Weetzie Bat, as you know if you clicked on the link or ever were a teenage girl, is very loosely a young adult novel, a fantasy, a fairy tale, and a damn good story. Every time I reread it, it’s worth it–Block’s language is as sweeping and funny and romantic as a heavy-headed peony bloom flopping to the grass, like a puppy leaping into your lap and trying to keep going up your body, like a metaphor and then a metaphor and then, just in case you didn’t get it, a few more images and then an example. Block has an absolute generosity of spirit for her characters–they can be as weird or sad or messed up as they want, and still be beautiful–that translates to a generosity of prose for her readers. If you don’t get it, don’t relate, don’t care; the author will come and get you on the return pass, and eventually just win you over with the sheer love she feels for what she is writing. Just one sentence: “Then they went into the clubs dressed to kill in sunglasses and leather, jewels and skeletons, rosaries and fur and silver.” Love it or don’t love it; there will always be more. I love it.

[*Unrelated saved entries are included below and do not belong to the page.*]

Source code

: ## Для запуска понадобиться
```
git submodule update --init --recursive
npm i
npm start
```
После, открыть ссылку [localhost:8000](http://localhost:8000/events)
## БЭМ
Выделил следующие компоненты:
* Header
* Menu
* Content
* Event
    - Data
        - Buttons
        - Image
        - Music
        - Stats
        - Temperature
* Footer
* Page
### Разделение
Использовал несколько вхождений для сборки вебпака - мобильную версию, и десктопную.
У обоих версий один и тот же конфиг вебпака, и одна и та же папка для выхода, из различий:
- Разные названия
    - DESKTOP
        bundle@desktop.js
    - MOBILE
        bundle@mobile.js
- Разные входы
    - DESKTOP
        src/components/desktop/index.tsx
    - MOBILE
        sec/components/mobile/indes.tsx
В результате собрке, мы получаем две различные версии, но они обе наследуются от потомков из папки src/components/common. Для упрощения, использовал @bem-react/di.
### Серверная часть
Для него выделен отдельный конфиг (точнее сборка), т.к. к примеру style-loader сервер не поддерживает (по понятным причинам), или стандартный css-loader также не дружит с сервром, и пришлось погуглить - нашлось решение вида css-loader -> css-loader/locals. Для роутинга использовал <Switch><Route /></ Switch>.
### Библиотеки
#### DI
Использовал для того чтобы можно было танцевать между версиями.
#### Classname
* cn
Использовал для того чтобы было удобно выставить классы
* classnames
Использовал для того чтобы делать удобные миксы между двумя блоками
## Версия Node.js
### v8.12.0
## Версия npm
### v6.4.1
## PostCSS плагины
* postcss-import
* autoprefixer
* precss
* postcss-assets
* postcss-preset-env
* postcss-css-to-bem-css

Though *Too Far to Go* is perhaps not such a standard of the linked short story form as *Weetzie* is of the young adult novel, Updike is one of the masters of that craft of short stories. This book is not a novel about a failing marriage, it’s a set of stories that take place within a marriage, and that marriage has it’s bad moments and eventually ends. The emotional punch is always powerful, but as with Block, it’s the sentences that will kill you. Updike performs the great trick of *seeming* laconic and spare and plain while actually being wildly intelligent and intelligently wild is his sentences, images, every word: “The taxis they hailed carried heads in the rear and did not stop. They crossed the Via dei Fori Imperiali and tried to work their way back, against the sideways tug of interweaving streets…”

Favourites! I’ve tried to say why I like these two books, but I think really the only explanation would be for you to read them. A perfect map of the world is the size of the world, after all. (This could be why I have such trouble writing book reviews.) There are reasons why these are both good, why I like them, but why I would rank them higher than other books (Block’s contemporary fairy tale above, say, Nick Bantock’s Griffin and Sabine, or Updike’s dreamy realism over something by Anne Tyler–a mystery. There too many good books in the world to start splitting hairs like that, especially when my love of these books is at least partially invested in where they came from and who gave them to me and how I was feeling open and excited when I read them first.

And could I ever rank one of these two above the other? Updike is the more accomplished writer; Weetzie Bat is the character closest to my own experience and my own heart. Favourites are great but they are arbitrary, fun only insofar as they give you an opportunity to show your love for something. And who can ever quantify love?